1916 pamphlet written by Patrick Pearse

The Murder Machine is a pamphlet by Patrick Pearse published in January 1916 on the topic of educating Irish schoolchildren.

==Background==
===Pearses' own education===
Pearse himself attended a private school from 1886 to 1891, then CBS Westland Row from 1891 to 1896. He took the matriculation exam of the Royal University of Ireland in 1898 and was awarded BA and BL degrees by 1901. His BA subjects were Irish, English and French.

===Pearse as educator===
He was employed by the Christian Brothers as a tutor teacher in the CBS. As well as attending lectures at University College Dublin he also gave part-time lectures on Irish there from 1899 to 1902 and he taught Irish in Alexandra College from 1904 to 1905. He gave more formal lectures on Irish in UCD from 1906.
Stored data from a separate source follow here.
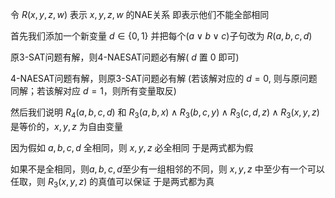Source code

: 令 $R(x,y,z,w)$ 表示 $x,y,z,w$ 的NAE关系 即表示他们不能全部相同

首先我们添加一个新变量 $d\in\{0,1\}$ 并把每个$(a\vee b\vee c)$子句改为 $R(a,b,c,d)$

原3-SAT问题有解，则4-NAESAT问题必有解( $d$ 置 $0$ 即可)

4-NAESAT问题有解，则原3-SAT问题必有解 (若该解对应的 $d=0$, 则与原问题同解；若该解对应 $d=1$，则所有变量取反)

然后我们说明 $R_4(a,b,c,d)$ 和 $R_3(a,b,x)\wedge R_3(b,c,y)\wedge R_3(c,d,z)\wedge R_3(x,y,z)$ 是等价的，$x,y,z$ 为自由变量

因为假如 $a,b,c,d$ 全相同，则 $x,y,z$ 必全相同 于是两式都为假

如果不是全相同，则$a,b,c,d$至少有一组相邻的不同，则 $x,y,z$ 中至少有一个可以任取，则 $R_3(x,y,z)$ 的真值可以保证 于是两式都为真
He was active in running St. Enda's School.

==Essay==
In the essay he condemned the existing school system for excluding "the national factor". He also wrote that "The school system which neglects it, commits, even from the purely pedagogic point of view, a primary blunder. It neglects one of the most powerful of educational resources". He argued that "In a true education system religion, patriotism, literature, art and science would be brought in such a way into the lives of boys and girls as to affect their character and conduct". He wrote that "The main object in education is to help the child to be his own true self." and that the aim was "to foster the elements of character native to the soul, to help bring these to their full perfection, rather than to implement exotic excellences"
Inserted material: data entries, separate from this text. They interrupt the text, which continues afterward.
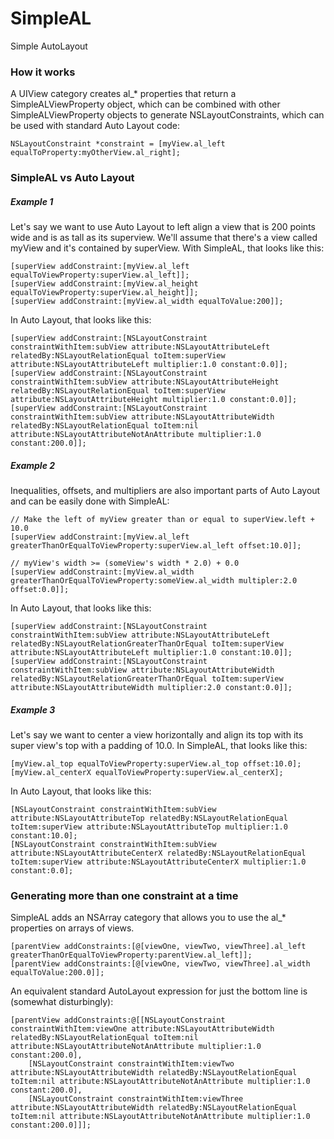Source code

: SimpleAL
========

Simple AutoLayout

### How it works

A UIView category creates al_* properties that return a SimpleALViewProperty object, which can be combined with other SimpleALViewProperty objects to generate NSLayoutConstraints, which can be used with standard Auto Layout code:

    NSLayoutConstraint *constraint = [myView.al_left equalToProperty:myOtherView.al_right];

### SimpleAL vs Auto Layout

##### Example 1

Let's say we want to use Auto Layout to left align a view that is 200 points wide and is as tall as its superview. We'll assume that there's a view called myView and it's contained by superView. With SimpleAL, that looks like this:

    [superView addConstraint:[myView.al_left equalToViewProperty:superView.al_left]];
    [superView addConstraint:[myView.al_height equalToViewProperty:superView.al_height]];
    [superView addConstraint:[myView.al_width equalToValue:200]];

In Auto Layout, that looks like this:

    [superView addConstraint:[NSLayoutConstraint constraintWithItem:subView attribute:NSLayoutAttributeLeft relatedBy:NSLayoutRelationEqual toItem:superView attribute:NSLayoutAttributeLeft multiplier:1.0 constant:0.0]];
    [superView addConstraint:[NSLayoutConstraint constraintWithItem:subView attribute:NSLayoutAttributeHeight relatedBy:NSLayoutRelationEqual toItem:superView attribute:NSLayoutAttributeHeight multiplier:1.0 constant:0.0]];
    [superView addConstraint:[NSLayoutConstraint constraintWithItem:subView attribute:NSLayoutAttributeWidth relatedBy:NSLayoutRelationEqual toItem:nil attribute:NSLayoutAttributeNotAnAttribute multiplier:1.0 constant:200.0]];

##### Example 2

Inequalities, offsets, and multipliers are also important parts of Auto Layout and can be easily done with SimpleAL:

    // Make the left of myView greater than or equal to superView.left + 10.0
    [superView addConstraint:[myView.al_left greaterThanOrEqualToViewProperty:superView.al_left offset:10.0]];

    // myView's width >= (someView's width * 2.0) + 0.0
    [superView addConstraint:[myView.al_width greaterThanOrEqualToViewProperty:someView.al_width multipler:2.0 offset:0.0]];

In Auto Layout, that looks like this:

    [superView addConstraint:[NSLayoutConstraint constraintWithItem:subView attribute:NSLayoutAttributeLeft relatedBy:NSLayoutRelationGreaterThanOrEqual toItem:superView attribute:NSLayoutAttributeLeft multiplier:1.0 constant:10.0]];
    [superView addConstraint:[NSLayoutConstraint constraintWithItem:subView attribute:NSLayoutAttributeWidth relatedBy:NSLayoutRelationGreaterThanOrEqual toItem:superView attribute:NSLayoutAttributeWidth multiplier:2.0 constant:0.0]];


##### Example 3

Let's say we want to center a view horizontally and align its top with its super view's top with a padding of 10.0. In SimpleAL, that looks like this:

    [myView.al_top equalToViewProperty:superView.al_top offset:10.0];
    [myView.al_centerX equalToViewProperty:superView.al_centerX];

In Auto Layout, that looks like this:

    [NSLayoutConstraint constraintWithItem:subView attribute:NSLayoutAttributeTop relatedBy:NSLayoutRelationEqual toItem:superView attribute:NSLayoutAttributeTop multiplier:1.0 constant:10.0];
    [NSLayoutConstraint constraintWithItem:subView attribute:NSLayoutAttributeCenterX relatedBy:NSLayoutRelationEqual toItem:superView attribute:NSLayoutAttributeCenterX multiplier:1.0 constant:0.0];


### Generating more than one constraint at a time

SimpleAL adds an NSArray category that allows you to use the al_* properties on arrays of views.

    [parentView addConstraints:[@[viewOne, viewTwo, viewThree].al_left greaterThanOrEqualToViewProperty:parentView.al_left]];
    [parentView addConstraints:[@[viewOne, viewTwo, viewThree].al_width equalToValue:200.0]];

An equivalent standard AutoLayout expression for just the bottom line is (somewhat disturbingly):

    [parentView addConstraints:@[[NSLayoutConstraint constraintWithItem:viewOne attribute:NSLayoutAttributeWidth relatedBy:NSLayoutRelationEqual toItem:nil attribute:NSLayoutAttributeNotAnAttribute multiplier:1.0 constant:200.0],
        [NSLayoutConstraint constraintWithItem:viewTwo attribute:NSLayoutAttributeWidth relatedBy:NSLayoutRelationEqual toItem:nil attribute:NSLayoutAttributeNotAnAttribute multiplier:1.0 constant:200.0],
        [NSLayoutConstraint constraintWithItem:viewThree attribute:NSLayoutAttributeWidth relatedBy:NSLayoutRelationEqual toItem:nil attribute:NSLayoutAttributeNotAnAttribute multiplier:1.0 constant:200.0]]];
He argued for reform that was no more than "a plea for freedom within the law". Teachers should be free to decide what pupils needed to learn without the burden of state examination system. In a future independent Ireland the school system would be bilingual.

He opposed the state with the state emphasis on standardised curriculums and exams. Schools were largely church run, though he only referred in passing to Clongowes Wood College and a passing reference to the church maintaining "a portion of the machinery".